Task objective: Set down the listing exactly as given, minus images.

Source data:
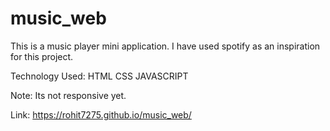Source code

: # music_web
This is a music player mini application.
I have used spotify as an inspiration for this project.

Technology Used: 
HTML
CSS
JAVASCRIPT

Note: Its not responsive yet.

Link: https://rohit7275.github.io/music_web/
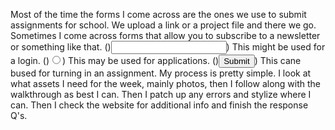 Most of the time the forms I come across are the ones we use to submit assignments for school. We upload a link or a project file and there we go. Sometimes I come across forms that allow you to subscribe to a newsletter or something like that.
()<input type="text" name="name" id="test-text" />) This might be used for a login. ()<input type="radio" name="level" value="Grad" />) This may be used for applications. ()<input type="submit" name="Upload" />) This cane bused for turning in an assignment.
My process is pretty simple. I look at what assets I need for the week, mainly photos, then I follow along with the walkthrough as best I can. Then I patch up any errors and stylize where I can. Then I check the website for additional info and finish the response Q's.
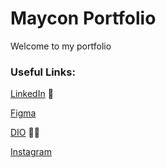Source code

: # Maycon Portfolio
Welcome to my portfolio

### Useful Links:
[LinkedIn](https://www.linkedin.com/in/maycon-cesar-de-paula-silva-858a7a19b/) 📘

[Figma](https://www.figma.com/files/user/1156753847806588356?fuid=1156753847806588356) 

[DIO](https://web.dio.me/users/maycclic?tab=achievements) 👨‍🎓

[Instagram](instagram.com/_cesary)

Answer box:
Source code

: # music_web
This is a music player mini application.
I have used spotify as an inspiration for this project.

Technology Used: 
HTML
CSS
JAVASCRIPT

Note: Its not responsive yet.

Link: https://rohit7275.github.io/music_web/
 Most of the time the forms I come across are the ones we use to submit assignments for school. We upload a link or a project file and there we go. Sometimes I come across forms that allow you to subscribe to a newsletter or something like that.
()<input type="text" name="name" id="test-text" />) This might be used for a login. ()<input type="radio" name="level" value="Grad" />) This may be used for applications. ()<input type="submit" name="Upload" />) This cane bused for turning in an assignment.
My process is pretty simple. I look at what assets I need for the week, mainly photos, then I follow along with the walkthrough as best I can. Then I patch up any errors and stylize where I can. Then I check the website for additional info and finish the response Q's.
Source code

: # Maycon Portfolio
Welcome to my portfolio

### Useful Links:
[LinkedIn](https://www.linkedin.com/in/maycon-cesar-de-paula-silva-858a7a19b/) 📘

[Figma](https://www.figma.com/files/user/1156753847806588356?fuid=1156753847806588356) 

[DIO](https://web.dio.me/users/maycclic?tab=achievements) 👨‍🎓

[Instagram](instagram.com/_cesary)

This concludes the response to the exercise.